Longfellow read the whole of Dante with us and we were well prepared for this by what we had read with [Pietro] Bachi ... And I can say that when we came to hear Longfellow lecture, we were more than prepared for his lectures by the very thorough work which Bachi had done in this same subject with us.

James Russell Lowell took over Longfellow's course upon his resignation in 1855. Twenty-two years later, he would resign his chair at Harvard to accept the appointment of United States Minister to Spain and pass the course on to a professor in the history of art, Charles Eliot Norton. Norton's classes were described by another early member of the Society, William Roscoe Thayer:

To read Dante with Norton was almost an act of worship. There was in his voice something wonderfully stirring and wholly incommunicable. As he reached a favorite passage his face became radiant and his tones more tender. He explained fully from every side,-- verbal, textual, literary, spiritual ... In his interpretation of Dante Norton had one immense advantage which neither Lowell nor any other English-speaking Dantist has possessed: he had a specialist's knowledge of mediaeval art. So the thirteenth century lived for him not merely in its poetry, theology, and chronicles, but in paintings and statues in its churches and town halls, and its palaces and dwellings ... he could compass the whole circle of experience and the ideals of that world of which the Divine Comedy is the supreme expression in language.

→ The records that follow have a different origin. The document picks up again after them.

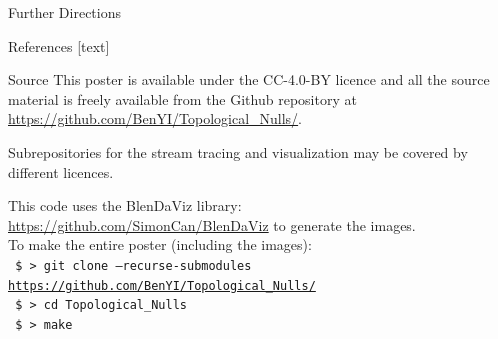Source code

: \documentclass[final]{beamer}
\newlength{\sepwid}
\newlength{\onecolwid}
\begin{document}
\begin{frame}[t]
\begin{columns}[t]
\begin{column}{\onecolwid}
\begin{block}{\huge Further Directions}
\end{block}

\begin{block}{\huge References}
\nocite{*} %
[text]

\vspace{0.75in}
\end{block}

\begin{block}{\huge Source}
This poster is available under the  CC-4.0-BY  licence and all the source material is freely
available from the Github repository at \url{https://github.com/BenYI/Topological_Nulls/}.

Subrepositories for the stream tracing and visualization may be covered by different licences. 

This code uses the BlenDaViz library: \url{https://github.com/SimonCan/BlenDaViz} to generate the images. \\

    To make the entire poster (including the images):\\
\texttt{
	\$ > git clone --recurse-submodules  \url{https://github.com/BenYI/Topological_Nulls/}}\\
\texttt{
    \$ > cd Topological\_Nulls\\
  }
\texttt{
    \$ > make
  }
\vspace{2.2cm}
\begin{figure}
    \centering
\end{figure}
\end{block}
\end{column}

\begin{column}{\sepwid}\end{column} %


\end{columns} %

\end{frame} %
\end{document}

Another early goal of the Society was to create a specialized library of Dante literature. Few works by Italian scholars on Dante were available in the United States. The three volume commentary on the Comedy by G. Biagioli first published in Paris in 1816 and later reissued by Neapolitan publisher Rondinella in 1868, could be found on the shelves of the Harvard College Library. So too the 1887 edition of Pietro Fraticelli's commentary, originally published in 1860 by G. Barbera of Florence. These might have been supplemented by Cesare Balbo's Vita di Dante, or some of Foscolo's essays, but it was under the direction of William Coolidge Lane, an assistant librarian at the Harvard College Library and member of the Society, that an extensive scholarly collection began to take shape.  Charles Eliot Norton's bequest would both broaden and deepen the collection. An 1890 catalog of the collection compiled by Lane and issued by the Harvard Library listed over 1200 volumes on Dante, including over three hundred different editions of the Divine Comedy. Today the collection at Harvard is regarded as the third largest on the subject in the world.

Early women members 
From its founding, membership in the Dante Society of America was open to women. This was unusual for the time, as membership in other early scholarly societies in North America such as the American Philosophical Society and the Modern Language Association were not generally open to women. The first annual report of the Society listed Miss S.L. Butler, Mrs. C. Dupee, Miss Heloise Durant, Mrs. S. A. Gordon, Miss Fannie L. Payson, and Mrs. A.L. Wister as founding members. In 1902, Yale Ph.D. and Smith professor Mary Augusta Scott would become the first woman to serve on the Executive Council. Scott was followed by Margaret Jackson in 1907, Anna Lyman Mason Gray in 1913 and Katherine V. Spencer in 1915. Other early female members of note include Anna Eliot Ticknor, Isabella Stewart Gardner, and Caroline Healey Dall.

Publications
During the 19th and 20th centuries, the Society  published an important series of concordances: E.A. Fay, Concordance of the Divine Comedy (1888); E.S. Sheldon and A.C. White, Concordanza delle opere italiane in prosa e del canzoniere di D. (1905); E.K. Rand, E.H. Wilkins, and A.C. White, D. Alagherii operum latinorum concordantiae (1912); E.H. Wilkins and T.G. Bergin, Concordance to the D. C. (1965).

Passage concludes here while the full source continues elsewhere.